If necessary, you can modify the VM's network configuration. Now, you're ready
to power up the VM.
Note that from the ESX Server service console, you can view and manipulate
files in the /vmfs/volumes directories of mounted VMFS volumes by using ordinary
file commands, such as ls and cp. Although mounted VMFS volumes might appear
similar to any other file system (e.g., ext3), VMFS is primarily intended to
store large files, such as disk images with sizes as large as 2TB. You can use
ftp, scp, and cp commands to copy files to and from a VMFS volume—as
long as the host file system supports these large files.
Host- or Server-Based Replication
In general, file-based replication mechanisms replicate data asynchronously
over the IP network while maintaining write order. There are two basic implementations
of file-based replication. The first involves loading an agent in the VM. This
method permits file-level changes to the OS, as well as the replication of data
through the IP network to a preconfigured virtual host in the recovery site.
Then, the duplicate files at the target server are updated. Thus, only real-time
byte-level changes travel across the IP connection. The other implementation
is through the replication of the actual set of files that comprise the VM (e.g.,
virtual disk, configuration). With either implementation, remember that if activity
to disk isn't quiesced for replication, the replicated copy will be in a crash-consistent
state. Products such as Double-Take Software's Double-Take and EMC's RepliStor
integrate with Microsoft's Volume Shadow Copy Service (VSS), which makes the
creation of application-consistent snapshots possible on a secondary server—
allowing recovery of Windows data and applications in the event of corruption
or disaster on the source server.
To set up the environment, configure the setup source and recovery sites, as
I discussed earlier. Next, install the replication application and agent on
both the source VM and the corresponding VM in the target ESX Server system.

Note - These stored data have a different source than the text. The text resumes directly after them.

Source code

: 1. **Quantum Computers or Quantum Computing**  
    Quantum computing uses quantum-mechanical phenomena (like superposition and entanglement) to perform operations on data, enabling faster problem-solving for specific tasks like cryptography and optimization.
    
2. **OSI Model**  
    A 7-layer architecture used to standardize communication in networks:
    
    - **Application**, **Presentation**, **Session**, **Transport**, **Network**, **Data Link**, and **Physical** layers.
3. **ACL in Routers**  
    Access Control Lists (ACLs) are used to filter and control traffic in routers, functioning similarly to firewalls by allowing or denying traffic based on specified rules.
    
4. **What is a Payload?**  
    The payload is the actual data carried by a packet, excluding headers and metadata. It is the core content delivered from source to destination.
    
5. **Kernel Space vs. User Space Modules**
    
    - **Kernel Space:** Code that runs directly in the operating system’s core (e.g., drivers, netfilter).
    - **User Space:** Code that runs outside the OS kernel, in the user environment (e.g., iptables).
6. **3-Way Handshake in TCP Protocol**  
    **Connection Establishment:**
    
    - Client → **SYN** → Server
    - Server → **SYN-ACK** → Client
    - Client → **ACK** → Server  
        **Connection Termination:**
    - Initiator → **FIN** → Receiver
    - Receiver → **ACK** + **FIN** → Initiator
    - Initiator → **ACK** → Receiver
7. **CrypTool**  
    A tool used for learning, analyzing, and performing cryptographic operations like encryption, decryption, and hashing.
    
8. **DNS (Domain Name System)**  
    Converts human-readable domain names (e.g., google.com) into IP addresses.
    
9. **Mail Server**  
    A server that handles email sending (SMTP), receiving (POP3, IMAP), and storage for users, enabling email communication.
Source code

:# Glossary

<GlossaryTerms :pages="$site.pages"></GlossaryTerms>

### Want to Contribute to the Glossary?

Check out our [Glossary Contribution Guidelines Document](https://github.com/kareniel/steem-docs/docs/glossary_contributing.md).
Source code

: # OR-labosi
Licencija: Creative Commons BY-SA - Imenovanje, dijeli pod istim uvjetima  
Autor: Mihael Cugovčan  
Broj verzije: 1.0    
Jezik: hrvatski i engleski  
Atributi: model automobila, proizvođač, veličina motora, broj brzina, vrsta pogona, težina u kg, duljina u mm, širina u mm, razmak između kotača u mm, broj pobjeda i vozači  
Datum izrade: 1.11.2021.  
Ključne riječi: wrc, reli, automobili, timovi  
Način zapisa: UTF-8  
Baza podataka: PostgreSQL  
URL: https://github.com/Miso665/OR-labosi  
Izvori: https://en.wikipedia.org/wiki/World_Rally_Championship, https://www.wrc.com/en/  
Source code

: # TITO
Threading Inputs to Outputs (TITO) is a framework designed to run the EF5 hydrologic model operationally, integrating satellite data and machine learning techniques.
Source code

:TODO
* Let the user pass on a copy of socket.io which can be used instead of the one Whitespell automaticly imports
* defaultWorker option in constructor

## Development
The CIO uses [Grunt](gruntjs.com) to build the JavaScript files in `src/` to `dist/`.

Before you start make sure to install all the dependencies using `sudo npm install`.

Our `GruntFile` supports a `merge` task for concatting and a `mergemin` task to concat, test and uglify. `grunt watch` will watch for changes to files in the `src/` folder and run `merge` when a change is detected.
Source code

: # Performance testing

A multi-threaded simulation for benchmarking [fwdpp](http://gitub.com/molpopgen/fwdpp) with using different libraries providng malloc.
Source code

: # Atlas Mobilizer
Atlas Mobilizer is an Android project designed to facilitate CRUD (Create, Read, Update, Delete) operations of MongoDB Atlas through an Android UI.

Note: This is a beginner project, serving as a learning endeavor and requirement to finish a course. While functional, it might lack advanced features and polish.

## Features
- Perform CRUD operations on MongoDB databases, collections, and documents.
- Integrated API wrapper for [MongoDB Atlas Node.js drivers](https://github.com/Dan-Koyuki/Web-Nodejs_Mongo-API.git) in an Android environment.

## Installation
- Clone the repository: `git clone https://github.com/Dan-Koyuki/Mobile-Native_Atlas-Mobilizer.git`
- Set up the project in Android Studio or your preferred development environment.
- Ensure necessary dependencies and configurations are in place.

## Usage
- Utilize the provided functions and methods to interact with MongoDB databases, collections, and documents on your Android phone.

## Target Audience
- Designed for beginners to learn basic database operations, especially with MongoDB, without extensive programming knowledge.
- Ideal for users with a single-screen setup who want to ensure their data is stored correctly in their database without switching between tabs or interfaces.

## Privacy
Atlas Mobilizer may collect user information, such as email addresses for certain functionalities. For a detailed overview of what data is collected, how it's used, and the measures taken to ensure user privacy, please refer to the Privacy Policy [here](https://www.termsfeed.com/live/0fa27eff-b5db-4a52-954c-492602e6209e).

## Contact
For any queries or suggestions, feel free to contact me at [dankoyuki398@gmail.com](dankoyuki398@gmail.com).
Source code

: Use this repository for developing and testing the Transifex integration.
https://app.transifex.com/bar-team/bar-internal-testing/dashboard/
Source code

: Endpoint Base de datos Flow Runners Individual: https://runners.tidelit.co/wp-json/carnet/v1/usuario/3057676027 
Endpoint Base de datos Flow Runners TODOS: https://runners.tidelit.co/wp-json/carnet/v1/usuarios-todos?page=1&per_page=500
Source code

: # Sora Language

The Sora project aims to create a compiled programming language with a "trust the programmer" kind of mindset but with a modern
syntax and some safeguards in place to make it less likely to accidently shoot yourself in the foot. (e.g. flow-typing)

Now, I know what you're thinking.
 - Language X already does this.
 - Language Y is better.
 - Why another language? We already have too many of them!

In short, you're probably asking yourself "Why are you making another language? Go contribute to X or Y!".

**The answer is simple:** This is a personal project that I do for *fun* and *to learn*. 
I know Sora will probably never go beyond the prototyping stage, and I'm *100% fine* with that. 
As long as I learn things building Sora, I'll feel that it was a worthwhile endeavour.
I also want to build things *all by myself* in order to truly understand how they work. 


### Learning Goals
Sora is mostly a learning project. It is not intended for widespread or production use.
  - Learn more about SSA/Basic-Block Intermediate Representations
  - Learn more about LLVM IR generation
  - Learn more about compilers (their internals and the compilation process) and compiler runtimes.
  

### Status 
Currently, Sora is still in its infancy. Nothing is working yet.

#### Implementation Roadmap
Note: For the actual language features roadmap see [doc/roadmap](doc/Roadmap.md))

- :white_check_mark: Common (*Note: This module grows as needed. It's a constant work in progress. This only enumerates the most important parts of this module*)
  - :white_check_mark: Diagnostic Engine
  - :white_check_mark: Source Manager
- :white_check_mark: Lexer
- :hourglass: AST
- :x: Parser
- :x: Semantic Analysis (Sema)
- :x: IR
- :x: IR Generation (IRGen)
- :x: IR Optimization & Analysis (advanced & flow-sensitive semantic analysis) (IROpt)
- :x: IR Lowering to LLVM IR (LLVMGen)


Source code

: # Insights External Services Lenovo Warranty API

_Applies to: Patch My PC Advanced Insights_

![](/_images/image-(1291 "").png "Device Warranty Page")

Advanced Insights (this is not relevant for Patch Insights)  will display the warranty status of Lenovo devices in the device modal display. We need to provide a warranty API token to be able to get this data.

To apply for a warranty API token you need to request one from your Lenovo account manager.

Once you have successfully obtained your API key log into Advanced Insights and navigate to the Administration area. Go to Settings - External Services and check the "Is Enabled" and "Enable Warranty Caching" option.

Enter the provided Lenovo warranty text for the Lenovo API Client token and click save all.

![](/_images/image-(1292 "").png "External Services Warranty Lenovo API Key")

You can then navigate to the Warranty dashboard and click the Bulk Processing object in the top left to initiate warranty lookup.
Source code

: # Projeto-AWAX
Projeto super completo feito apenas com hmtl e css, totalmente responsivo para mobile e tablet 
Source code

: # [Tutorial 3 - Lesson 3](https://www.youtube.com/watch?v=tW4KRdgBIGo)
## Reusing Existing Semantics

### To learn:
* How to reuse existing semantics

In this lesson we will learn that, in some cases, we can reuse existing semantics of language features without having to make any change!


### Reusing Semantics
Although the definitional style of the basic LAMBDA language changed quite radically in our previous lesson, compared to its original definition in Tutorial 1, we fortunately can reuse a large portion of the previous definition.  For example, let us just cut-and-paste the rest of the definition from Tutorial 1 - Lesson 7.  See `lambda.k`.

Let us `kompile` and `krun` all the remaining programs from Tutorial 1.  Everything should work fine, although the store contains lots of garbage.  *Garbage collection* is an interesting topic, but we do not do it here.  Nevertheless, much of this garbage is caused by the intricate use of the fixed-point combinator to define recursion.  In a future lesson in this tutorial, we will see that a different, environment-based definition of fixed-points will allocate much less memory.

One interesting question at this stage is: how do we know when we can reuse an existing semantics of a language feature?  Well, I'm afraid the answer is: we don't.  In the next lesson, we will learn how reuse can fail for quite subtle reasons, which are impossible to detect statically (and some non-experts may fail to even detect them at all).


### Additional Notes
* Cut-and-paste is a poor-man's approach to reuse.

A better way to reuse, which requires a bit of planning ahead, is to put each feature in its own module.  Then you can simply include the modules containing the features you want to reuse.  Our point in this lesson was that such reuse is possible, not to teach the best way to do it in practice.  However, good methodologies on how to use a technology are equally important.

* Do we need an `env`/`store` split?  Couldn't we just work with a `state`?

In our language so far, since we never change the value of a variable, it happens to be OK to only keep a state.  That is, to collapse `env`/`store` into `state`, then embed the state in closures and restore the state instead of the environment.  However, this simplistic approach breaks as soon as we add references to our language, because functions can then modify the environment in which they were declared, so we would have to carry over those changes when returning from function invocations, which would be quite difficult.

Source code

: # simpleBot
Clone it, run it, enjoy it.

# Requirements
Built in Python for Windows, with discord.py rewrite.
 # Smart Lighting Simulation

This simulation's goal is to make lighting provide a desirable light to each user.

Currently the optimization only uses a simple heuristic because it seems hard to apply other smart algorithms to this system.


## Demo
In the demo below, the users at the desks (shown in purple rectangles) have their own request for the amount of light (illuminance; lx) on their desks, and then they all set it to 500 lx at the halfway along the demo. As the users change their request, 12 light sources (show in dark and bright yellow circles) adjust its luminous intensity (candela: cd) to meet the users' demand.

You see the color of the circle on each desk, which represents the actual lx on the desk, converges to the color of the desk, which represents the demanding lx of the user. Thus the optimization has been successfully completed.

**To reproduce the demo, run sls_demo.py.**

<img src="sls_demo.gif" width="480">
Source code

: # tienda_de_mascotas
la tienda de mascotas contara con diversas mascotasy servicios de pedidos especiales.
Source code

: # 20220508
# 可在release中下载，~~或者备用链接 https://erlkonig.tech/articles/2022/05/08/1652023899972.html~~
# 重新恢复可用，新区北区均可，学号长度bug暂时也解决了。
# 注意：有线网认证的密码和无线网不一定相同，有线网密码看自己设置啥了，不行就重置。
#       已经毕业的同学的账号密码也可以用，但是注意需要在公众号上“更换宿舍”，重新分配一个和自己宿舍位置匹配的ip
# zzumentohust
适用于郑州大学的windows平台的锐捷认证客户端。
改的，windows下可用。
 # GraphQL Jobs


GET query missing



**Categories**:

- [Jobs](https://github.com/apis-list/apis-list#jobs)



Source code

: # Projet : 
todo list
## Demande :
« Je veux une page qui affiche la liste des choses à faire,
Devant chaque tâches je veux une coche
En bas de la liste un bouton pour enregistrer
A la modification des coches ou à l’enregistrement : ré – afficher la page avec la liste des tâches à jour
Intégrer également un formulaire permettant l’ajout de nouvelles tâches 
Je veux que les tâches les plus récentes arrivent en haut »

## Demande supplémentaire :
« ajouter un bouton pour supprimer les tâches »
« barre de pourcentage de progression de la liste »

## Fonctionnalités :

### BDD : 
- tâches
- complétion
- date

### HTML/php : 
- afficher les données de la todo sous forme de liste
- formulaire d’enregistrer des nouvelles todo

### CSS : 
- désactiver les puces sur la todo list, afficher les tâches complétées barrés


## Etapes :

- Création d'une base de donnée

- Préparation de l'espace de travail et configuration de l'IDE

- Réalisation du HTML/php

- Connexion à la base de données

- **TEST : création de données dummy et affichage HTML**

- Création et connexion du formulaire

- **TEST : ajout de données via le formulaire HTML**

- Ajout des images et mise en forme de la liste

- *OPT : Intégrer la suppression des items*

Create a replication job, specifying the files and directories to be replicated
and the frequency. After initial replication, perform a simple test to confirm
that the selected files and directories and changes are being propagated over,
and that the data is correct.
Testing Is a Must
Initial and regular testing is necessary to ensure that you're indeed prepared
for disaster. Some best practices to keep in mind include testing your documentation
and always keeping it up to date, testing your restore and failover procedures
and determining whether they meet your business objectives, and testing your
fail-back procedures. As requirements and technologies change, you might need
to revisit your current implementation and modify your disaster recovery plan,
architecture, and process.
I've walked you through the various options for applying virtualization technology
to disaster recovery in an environment that uses local SCSI storage. Every environment
is different, and as such your final solution can be a hybrid of the alternatives
I've presented. Even though server virtualization can address a lot of the complexity
and rigidity of a physical infrastructure, proper planning, architecture, and
testing are vital to achieving your business continuity and disaster recovery
objectives.
Good article, but it does not talk about once you have your physical server up and running again how to (if possible) restore from a vm to a physical.